A memo from Defense Secretary Pete Hegseth on reducing the department’s spending on contracts stresses using the department’s own employees instead—so-called “contracting in.”
The memo lists several contracts recently terminated including ones with the Defense Health Agency for consulting services “that can be performed by our civilian workforce”; one with the Air Force for cloud IT procurement “which we can already fulfill directly with existing procurement resources”; and a DARPA contract for IT helpdesk services “that are duplicative with service capabilities of our existing DISA workforce.”
“These contracts represent non-essential spending on third party consultants to perform services more efficiently performed by the highly skilled members of our DoD workforce using existing resources,” it says. Those and other contracts canceled since the outset of the Trump administration amount to a $5.1 billion savings, it says.

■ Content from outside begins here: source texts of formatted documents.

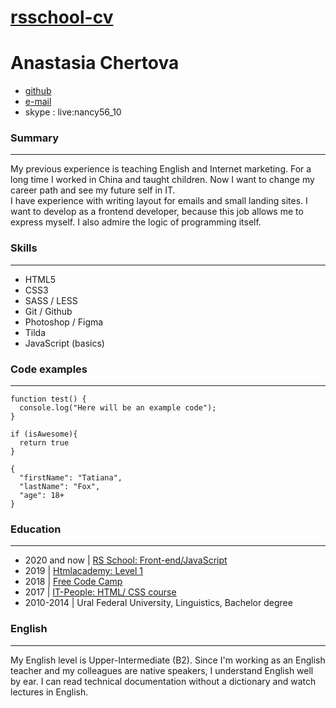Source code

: # [rsschool-cv](https://priuet.github.io/rsschool-cv/)

# Anastasia Chertova

 - [github](https://github.com/priuet/)
 - [e-mail](nancy56@list.ru)
 - skype : live:nancy56_10

### Summary
---
My previous experience is teaching English and Internet marketing. For a long time I worked in China and taught children. Now I want to change my career path and see my future self in IT.  
I have experience with writing layout for emails and small landing sites. I want to develop as a frontend developer, because this job allows me to express myself. I also admire the logic of programming itself.

### Skills
---
-   HTML5
-   CSS3
-   SASS / LESS
-   Git / Github
-   Photoshop / Figma
-   Tilda
-   JavaScript (basics)

### Code examples 
---
```
function test() {
  console.log("Here will be an example code");
}
```
```
if (isAwesome){
  return true
}
```
```
{
  "firstName": "Tatiana",
  "lastName": "Fox",
  "age": 18+
}
```
### Education
---
* 2020 and now | [RS School: Front-end/JavaScript](https://rs.school/) 
* 2019 | [Htmlacademy: Level 1](https://htmlacademy.ru/profile/id349315/achievements) 
* 2018 | [Free Code Camp](https://www.freecodecamp.org/priuet)
* 2017 | [IT-People: HTML/ CSS course](https://www.it-people.ru/kurs-verstka)
* 2010-2014 | Ural Federal University, Linguistics, Bachelor degree

###  English
---
My English level is Upper-Intermediate (B2). Since I'm working as an English teacher and my colleagues are native speakers, I understand English well by ear. I can read technical documentation without a dictionary and watch lectures in English.
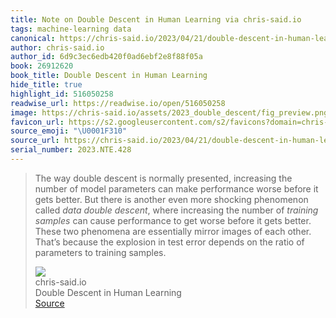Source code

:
 ```yaml
---
title: Note on Double Descent in Human Learning via chris-said.io
tags: machine-learning data
canonical: https://chris-said.io/2023/04/21/double-descent-in-human-learning/
author: chris-said.io
author_id: 6d9c3ec6edb420f0ad6ebf2e8f88f05a
book: 26912620
book_title: Double Descent in Human Learning
hide_title: true
highlight_id: 516050258
readwise_url: https://readwise.io/open/516050258
image: https://chris-said.io/assets/2023_double_descent/fig_preview.png
favicon_url: https://s2.googleusercontent.com/s2/favicons?domain=chris-said.io
source_emoji: "\U0001F310"
source_url: https://chris-said.io/2023/04/21/double-descent-in-human-learning/#:~:text=The%20way%20double,to%20training%20samples.
serial_number: 2023.NTE.428
---
```

> The way double descent is normally presented, increasing the number of model parameters can make performance worse before it gets better. But there is another even more shocking phenomenon called *data double descent*, where increasing the number of *training samples* can cause performance to get worse before it gets better. These two phenomena are essentially mirror images of each other. That’s because the explosion in test error depends on the ratio of parameters to training samples.
> <div class="quoteback-footer"><div class="quoteback-avatar"><img class="mini-favicon" src="https://s2.googleusercontent.com/s2/favicons?domain=chris-said.io"></div><div class="quoteback-metadata"><div class="metadata-inner"><span style="display:none">FROM:</span><div aria-label="chris-said.io" class="quoteback-author"> chris-said.io</div><div aria-label="Double Descent in Human Learning" class="quoteback-title"> Double Descent in Human Learning</div></div></div><div class="quoteback-backlink"><a target="_blank" aria-label="go to the full text of this quotation" rel="noopener" href="https://chris-said.io/2023/04/21/double-descent-in-human-learning/#:~:text=The%20way%20double,to%20training%20samples." class="quoteback-arrow"> Source</a></div></div>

The memo further directs a 30-day review for how the department can “in-source IT consulting and management services to our civilian workforce.”
Federal unions long have advocated for agencies to examine whether work performed by contractors could be done more efficiently and at less cost by federal employees—the opposite of “contracting-out” in which agencies study in-house costs for comparison against private sector bidders.
Hegseth’s memo follows by days one in which DoD set policies on consolidating and eliminating offices and civilian jobs under a directive telling components to conduct a review of their organizational structures and workforces.
Among numerous other provisions, that guidance says that “all functions that are not inherently governmental ( e.g., retail sales and recreation) should be prioritized for privatization.”